◆ EXERCISE REQUIREMENTS:
After reading the data below, copy out every line that contains the word "good".

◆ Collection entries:
◇ ◇ ◇
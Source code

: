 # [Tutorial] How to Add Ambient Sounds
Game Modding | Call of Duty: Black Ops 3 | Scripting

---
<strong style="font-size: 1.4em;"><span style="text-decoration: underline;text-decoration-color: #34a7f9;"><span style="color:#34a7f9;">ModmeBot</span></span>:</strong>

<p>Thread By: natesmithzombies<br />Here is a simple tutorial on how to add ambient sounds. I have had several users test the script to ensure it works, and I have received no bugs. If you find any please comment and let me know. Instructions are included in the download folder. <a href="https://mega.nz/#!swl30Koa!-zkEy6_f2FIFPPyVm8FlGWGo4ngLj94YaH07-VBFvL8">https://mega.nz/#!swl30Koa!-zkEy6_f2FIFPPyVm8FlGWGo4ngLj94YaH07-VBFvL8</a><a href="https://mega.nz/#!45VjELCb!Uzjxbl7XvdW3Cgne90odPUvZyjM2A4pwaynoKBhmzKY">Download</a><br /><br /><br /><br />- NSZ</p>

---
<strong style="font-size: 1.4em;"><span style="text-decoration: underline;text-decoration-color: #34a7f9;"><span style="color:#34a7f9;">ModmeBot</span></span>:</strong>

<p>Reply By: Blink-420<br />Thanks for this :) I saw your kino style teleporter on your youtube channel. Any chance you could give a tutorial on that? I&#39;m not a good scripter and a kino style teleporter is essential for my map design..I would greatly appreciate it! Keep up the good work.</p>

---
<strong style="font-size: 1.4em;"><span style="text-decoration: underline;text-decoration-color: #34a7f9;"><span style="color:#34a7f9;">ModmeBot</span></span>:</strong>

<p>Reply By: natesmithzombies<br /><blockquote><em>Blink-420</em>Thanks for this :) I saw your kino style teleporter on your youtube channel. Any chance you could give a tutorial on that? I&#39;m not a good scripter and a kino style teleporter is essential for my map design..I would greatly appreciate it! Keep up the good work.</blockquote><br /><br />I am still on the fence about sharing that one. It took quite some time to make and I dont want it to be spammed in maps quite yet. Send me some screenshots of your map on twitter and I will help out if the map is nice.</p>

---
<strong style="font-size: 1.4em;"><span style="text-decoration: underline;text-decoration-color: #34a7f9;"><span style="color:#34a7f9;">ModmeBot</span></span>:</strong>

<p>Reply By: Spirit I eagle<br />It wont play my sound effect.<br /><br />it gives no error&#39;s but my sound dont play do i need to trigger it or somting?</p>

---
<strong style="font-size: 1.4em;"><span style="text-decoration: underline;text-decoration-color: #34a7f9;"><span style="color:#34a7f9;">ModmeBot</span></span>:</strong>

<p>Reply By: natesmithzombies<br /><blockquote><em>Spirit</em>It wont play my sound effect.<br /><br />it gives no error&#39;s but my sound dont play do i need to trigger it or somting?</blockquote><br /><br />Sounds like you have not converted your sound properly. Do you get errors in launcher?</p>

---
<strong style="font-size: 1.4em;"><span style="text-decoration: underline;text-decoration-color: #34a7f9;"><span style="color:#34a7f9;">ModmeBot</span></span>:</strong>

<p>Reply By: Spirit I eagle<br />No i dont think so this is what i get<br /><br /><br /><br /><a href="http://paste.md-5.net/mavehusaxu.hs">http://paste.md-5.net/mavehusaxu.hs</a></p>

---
◇ ◇ ◇
◆ OUTPUT OF THE TASK:
<p>Reply By: Blink-420<br />Thanks for this :) I saw your kino style teleporter on your youtube channel. Any chance you could give a tutorial on that? I&#39;m not a good scripter and a kino style teleporter is essential for my map design..I would greatly appreciate it! Keep up the good work.</p>
<p>Reply By: natesmithzombies<br /><blockquote><em>Blink-420</em>Thanks for this :) I saw your kino style teleporter on your youtube channel. Any chance you could give a tutorial on that? I&#39;m not a good scripter and a kino style teleporter is essential for my map design..I would greatly appreciate it! Keep up the good work.</blockquote><br /><br />I am still on the fence about sharing that one. It took quite some time to make and I dont want it to be spammed in maps quite yet. Send me some screenshots of your map on twitter and I will help out if the map is nice.</p>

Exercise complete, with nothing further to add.